• _What is required_
Exactly the lines from the one with "degli enzimi $\alpha$/$\beta$/$\gamma$-secretasi" to the end of the listing must be repeated, both ends included, with nothing added.

___ Exercise inputs

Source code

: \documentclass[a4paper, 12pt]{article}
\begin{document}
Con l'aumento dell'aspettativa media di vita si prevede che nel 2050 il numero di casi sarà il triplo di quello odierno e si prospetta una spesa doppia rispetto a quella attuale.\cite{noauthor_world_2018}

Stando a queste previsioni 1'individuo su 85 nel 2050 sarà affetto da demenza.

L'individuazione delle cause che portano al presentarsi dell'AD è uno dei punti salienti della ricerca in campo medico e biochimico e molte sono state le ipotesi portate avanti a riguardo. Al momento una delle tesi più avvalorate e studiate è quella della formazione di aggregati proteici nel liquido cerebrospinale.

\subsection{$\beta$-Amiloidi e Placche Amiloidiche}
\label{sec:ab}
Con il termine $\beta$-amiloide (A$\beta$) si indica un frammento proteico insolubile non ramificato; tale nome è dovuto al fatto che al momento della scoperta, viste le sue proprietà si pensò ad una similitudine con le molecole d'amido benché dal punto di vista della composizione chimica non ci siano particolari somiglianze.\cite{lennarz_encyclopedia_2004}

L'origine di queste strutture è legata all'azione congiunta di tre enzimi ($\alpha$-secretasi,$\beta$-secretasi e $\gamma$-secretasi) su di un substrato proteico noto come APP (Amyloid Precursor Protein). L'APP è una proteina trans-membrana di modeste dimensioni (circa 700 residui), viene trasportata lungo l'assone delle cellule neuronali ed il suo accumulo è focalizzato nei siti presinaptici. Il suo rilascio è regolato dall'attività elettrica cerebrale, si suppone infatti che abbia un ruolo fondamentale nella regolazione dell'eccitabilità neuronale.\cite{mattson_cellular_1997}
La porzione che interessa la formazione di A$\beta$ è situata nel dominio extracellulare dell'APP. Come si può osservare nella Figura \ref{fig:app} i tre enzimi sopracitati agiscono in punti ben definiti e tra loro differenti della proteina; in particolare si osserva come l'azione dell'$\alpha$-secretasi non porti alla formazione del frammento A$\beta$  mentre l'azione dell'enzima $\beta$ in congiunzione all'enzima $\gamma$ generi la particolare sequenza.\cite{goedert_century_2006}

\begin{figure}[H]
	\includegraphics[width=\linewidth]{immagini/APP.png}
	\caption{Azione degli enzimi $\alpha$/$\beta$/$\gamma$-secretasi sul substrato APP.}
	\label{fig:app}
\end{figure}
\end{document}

______

• _Response area_
	\caption{Azione degli enzimi $\alpha$/$\beta$/$\gamma$-secretasi sul substrato APP.}
	\label{fig:app}
\end{figure}
\end{document}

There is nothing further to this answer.